Kolmogorov–Smirnov test (K–S test or KS test)
The Kolmogorov-Smirnov statistic determines the probability of two samples coming from the same distribution. It does not make any assumptions about the underlying distribution of the data, making it a nonparametric test.
The K-S test compares the empirical cumulative distribution functions (CDF) of two samples. The empirical CDF of a sample is a function that gives the fraction of the sample that is less than or equal to each value.
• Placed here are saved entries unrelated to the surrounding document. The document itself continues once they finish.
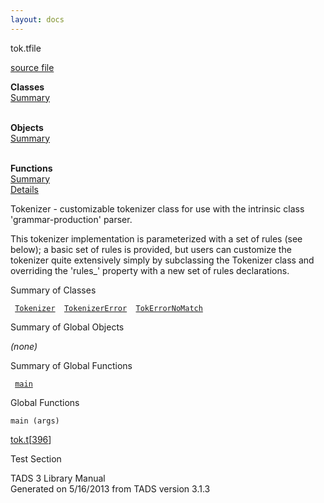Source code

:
 ```yaml
---
layout: docs
---
```

<span class="title">tok.t</span><span class="type">file</span>

[source file](../source/tok.t.html)

**Classes**  
[Summary](#_ClassSummary_)  
 

**Objects**  
[Summary](#_ObjectSummary_)  
 

**Functions**  
[Summary](#_FunctionSummary_)  
[Details](#_Functions_)

<div class="fdesc">

Tokenizer - customizable tokenizer class for use with the intrinsic
class 'grammar-production' parser.

This tokenizer implementation is parameterized with a set of rules (see
below); a basic set of rules is provided, but users can customize the
tokenizer quite extensively simply by subclassing the Tokenizer class
and overriding the 'rules\_' property with a new set of rules
declarations.

</div>

<span id="_ClassSummary_"></span>

<div class="mjhd">

<span class="hdln">Summary of Classes</span>  

</div>

` `[`Tokenizer`](../object/Tokenizer.html)`  `[`TokenizerError`](../object/TokenizerError.html)`  `[`TokErrorNoMatch`](../object/TokErrorNoMatch.html)`  `
<span id="_ObjectSummary_"></span>

<div class="mjhd">

<span class="hdln">Summary of Global Objects</span>  

</div>

*(none)* <span id="FunctionSummary_"></span>

<div class="mjhd">

<span class="hdln">Summary of Global Functions</span>  

</div>

` `[`main`](#main)`  `

<span id="_Functions_"></span>

<div class="mjhd">

<span class="hdln">Global Functions</span>  

</div>

<span id="main"></span>

`main (args)`

[tok.t](../file/tok.t.html)\[[396](../source/tok.t.html#396)\]

<div class="desc">

Test Section

</div>

<div class="ftr">

TADS 3 Library Manual  
Generated on 5/16/2013 from TADS version 3.1.3

</div>
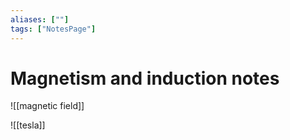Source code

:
 ```yaml
---
aliases: [""]
tags: ["NotesPage"]
---
```


# Magnetism and induction notes
![[magnetic field]]

![[tesla]]

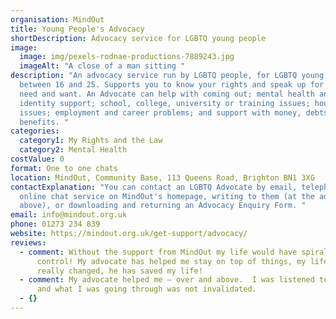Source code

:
 ```yaml
---
organisation: MindOut
title: Young People's Advocacy
shortDescription: Advocacy service for LGBTQ young people
image:
  image: img/pexels-rodnae-productions-7889243.jpg
  imageAlt: "A close of a man sitting "
description: "An advocacy service run by LGBTQ people, for LGBTQ young people
  between 16 and 25. Supports you to know your rights and speak up for what you
  need and want. An Advocate can help with coming out; mental health and
  identity support; school, college, university or training issues; housing
  issues; employment and career problems; and support with money, debts and
  benefits. "
categories:
  category1: My Rights and the Law
  category2: Mental Health
costValue: 0
format: One to one chats
location: MindOut, Community Base, 113 Queens Road, Brighton BN1 3XG
contactExplanation: "You can contact an LGBTQ Advocate by email, telephone, the
  online chat service on MindOut's homepage, writing to them (at the address
  above), or downloading and returning an Advocacy Enquiry Form. "
email: info@mindout.org.uk
phone: 01273 234 839
website: https://mindout.org.uk/get-support/advocacy/
reviews:
  - comment: Without the support from MindOut my life would have spiralled out of
      control! My advocate has helped me stay on top of things, my life has
      really changed, he has saved my life!
  - comment: My advocate helped me – over and above.  I was listened to and heard
      and what I was going through was not invalidated.
  - {}
---
```

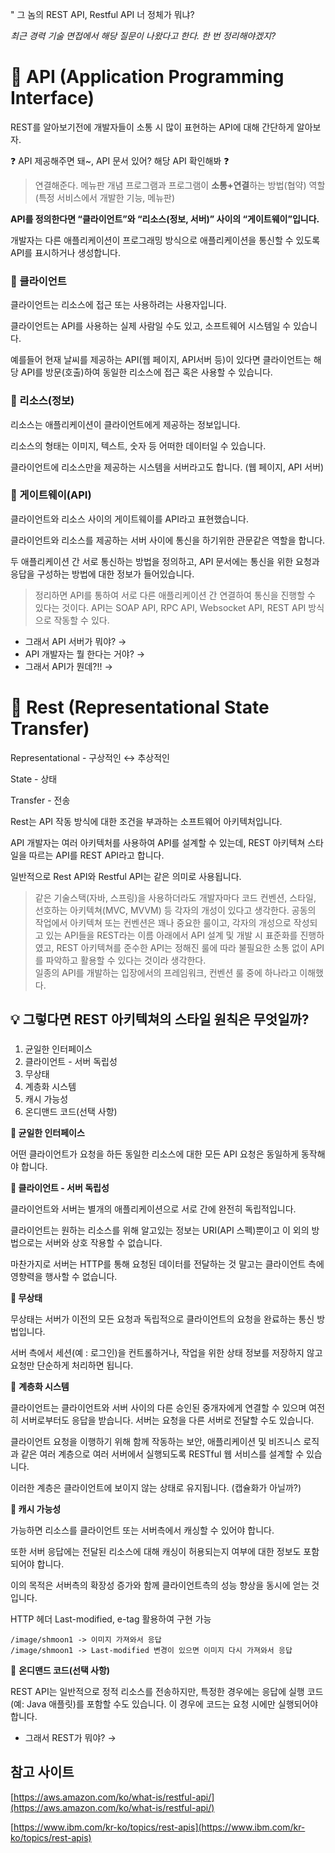 " 그 놈의 REST API, Restful API 너 정체가 뭐냐?

*최근 경력 기술 면접에서 해당 질문이 나왔다고 한다. 한 번 정리해야겠지?*

# 👀 API (Application Programming Interface)

REST를 알아보기전에 개발자들이 소통 시 많이 표현하는 API에 대해 간단하게 알아보자.

❓ API 제공해주면 돼~, API 문서 있어? 해당 API 확인해봐 ❓ 



> 연결해준다.  메뉴판 개념
> 프로그램과 프로그램이 **소통+연결**하는 방법(협약) 역할(특정 서비스에서 개발한 기능, 메뉴판)



**API를 정의한다면 “클라이언트”와 “리소스(정보, 서버)” 사이의 “게이트웨이”입니다.**

개발자는 다른 애플리케이션이 프로그래밍 방식으로 애플리케이션을 통신할 수 있도록 API를 표시하거나 생성합니다. 

### 📌 클라이언트

클라이언트는 리소스에 접근 또는 사용하려는 사용자입니다.

클라이언트는 API를 사용하는 실제 사람일 수도 있고, 소프트웨어 시스템일 수 있습니다.

예를들어 현재 날씨를 제공하는 API(웹 페이지, API서버 등)이 있다면 클라이언트는 해당 API를 방문(호출)하여 동일한 리소스에 접근 혹은 사용할 수 있습니다. 

### 📌 리소스(정보)

리소스는 애플리케이션이 클라이언트에게 제공하는 정보입니다.

리소스의 형태는 이미지, 텍스트, 숫자 등 어떠한 데이터일 수 있습니다.

클라이언트에 리소스만을 제공하는 시스템을 서버라고도 합니다. (웹 페이지, API 서버)

### 📌 게이트웨이(API)

클라이언트와 리소스 사이의 게이트웨이를 API라고 표현했습니다.

클라이언트와 리소스를 제공하는 서버 사이에 통신을 하기위한 관문같은 역할을 합니다.

두 애플리케이션 간 서로 통신하는 방법을 정의하고, API 문서에는 통신을 위한 요청과 응답을 구성하는 방법에 대한 정보가 들어있습니다.







> 정리하면 API를 통하여 서로 다른 애플리케이션 간 연결하여 통신을 진행할 수 있다는 것이다.
> API는 SOAP API, RPC API, Websocket API, REST API 방식으로 작동할 수 있다.



- 그래서 API 서버가 뭐야? → 
- API 개발자는 뭘 한다는 거야? → 
- 그래서 API가 뭔데?!! → 



# 👀 Rest (Representational State Transfer)

Representational - 구상적인 ↔️ 추상적인

State - 상태

Transfer - 전송



Rest는 API 작동 방식에 대한 조건을 부과하는 소프트웨어 아키텍처입니다.

API 개발자는 여러 아키텍처를 사용하여 API를 설계할 수 있는데, REST 아키텍쳐 스타일을 따르는 API를 REST API라고 합니다.

일반적으로 Rest API와 Restful API는 같은 의미로 사용됩니다.



> 같은 기술스택(자바, 스프링)을 사용하더라도 개발자마다 코드 컨벤션, 스타일, 선호하는 아키텍쳐(MVC, MVVM) 등 각자의 개성이 있다고 생각한다.
> 공동의 작업에서 아키텍쳐 또는 컨벤션은 꽤나 중요한 룰이고, 각자의 개성으로 작성되고 있는 API들을 REST라는 이름 아래에서 API 설계 및 개발 시 표준화를 진행하였고, REST 아키텍쳐를 준수한 API는 정해진 룰에 따라 불필요한 소통 없이 API를 파악하고 활용할 수 있다는 것이라 생각한다.   
> 일종의 API를 개발하는 입장에서의 프레임워크, 컨벤션 룰 중에 하나라고 이해했다.



## **💡 그렇다면 REST 아키텍쳐의 스타일 원칙은 무엇일까?**

### 

1. 균일한 인터페이스
2. 클라이언트 - 서버 독립성
3. 무상태
4. 계층화 시스템
5. 캐시 가능성
6. 온디맨드 코드(선택 사항)



**📌 균일한 인터페이스**

어떤 클라이언트가 요청을 하든 동일한 리소스에 대한 모든 API 요청은 동일하게 동작해야 합니다.



**📌 클라이언트 - 서버 독립성**

클라이언트와 서버는 별개의 애플리케이션으로 서로 간에 완전히 독립적입니다.

클라이언트는 원하는 리소스를 위해 알고있는 정보는 URI(API 스펙)뿐이고 이 외의 방법으로는 서버와 상호 작용할 수 없습니다.

마찬가지로 서버는 HTTP를 통해 요청된 데이터를 전달하는 것 말고는 클라이언트 측에 영향력을 행사할 수 없습니다.



**📌 무상태**

무상태는 서버가 이전의 모든 요청과 독립적으로 클라이언트의 요청을 완료하는 통신 방법입니다.

서버 측에서 세션(예 : 로그인)을 컨트롤하거나, 작업을 위한 상태 정보를 저장하지 않고 요청만 단순하게 처리하면 됩니다.



📌 **계층화 시스템**

클라이언트는 클라이언트와 서버 사이의 다른 승인된 중개자에게 연결할 수 있으며 여전히 서버로부터도 응답을 받습니다. 서버는 요청을 다른 서버로 전달할 수도 있습니다. 

클라이언트 요청을 이행하기 위해 함께 작동하는 보안, 애플리케이션 및 비즈니스 로직과 같은 여러 계층으로 여러 서버에서 실행되도록 RESTful 웹 서비스를 설계할 수 있습니다. 

이러한 계층은 클라이언트에 보이지 않는 상태로 유지됩니다. (캡슐화가 아닐까?)



**📌 캐시 가능성**

가능하면 리소스를 클라이언트 또는 서버측에서 캐싱할 수 있어야 합니다.

또한 서버 응답에는 전달된 리소스에 대해 캐싱이 허용되는지 여부에 대한 정보도 포함되어야 합니다. 

이의 목적은 서버측의 확장성 증가와 함께 클라이언트측의 성능 향상을 동시에 얻는 것입니다.

HTTP 헤더 Last-modified, e-tag 활용하여 구현 가능

```
/image/shmoon1 -> 이미지 가져와서 응답 
/image/shmoon1 -> Last-modified 변경이 있으면 이미지 다시 가져와서 응답
```



📌 **온디맨드 코드(선택 사항)**

REST API는 일반적으로 정적 리소스를 전송하지만, 특정한 경우에는 응답에 실행 코드(예: Java 애플릿)를 포함할 수도 있습니다. 이 경우에 코드는 요청 시에만 실행되어야 합니다.



- 그래서 REST가 뭐야? → 



## 참고 사이트

[https://aws.amazon.com/ko/what-is/restful-api/](https://aws.amazon.com/ko/what-is/restful-api/)

[https://www.ibm.com/kr-ko/topics/rest-apis](https://www.ibm.com/kr-ko/topics/rest-apis)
A level of significance needs to be specified to perform the K-S test, which is the probability of rejecting the null hypothesis (that the two samples come from the same distribution) when it is actually true. The null hypothesis is rejected, and it is determined that the two samples come from different distributions if the K-S test statistic is greater than the critical value for the specified level of significance.
The value of test statistic 'D' is calculated as:
Dn,m =Maximum |P(X)−Q(X)|
Where −
P(X) = cumulative distribution function of sample from P
Q(X) = cumulative distribution function of sample from Q
n is the number of observations from P and m is number of observations from Q.
The K-S test is a popular method for assessing the similarity between two samples. Although it also works with discrete distributions, it is most helpful for comparing samples from continuous distributions.
KS test is used for numerical features. The default threshold is 0.05 in AryaXAI.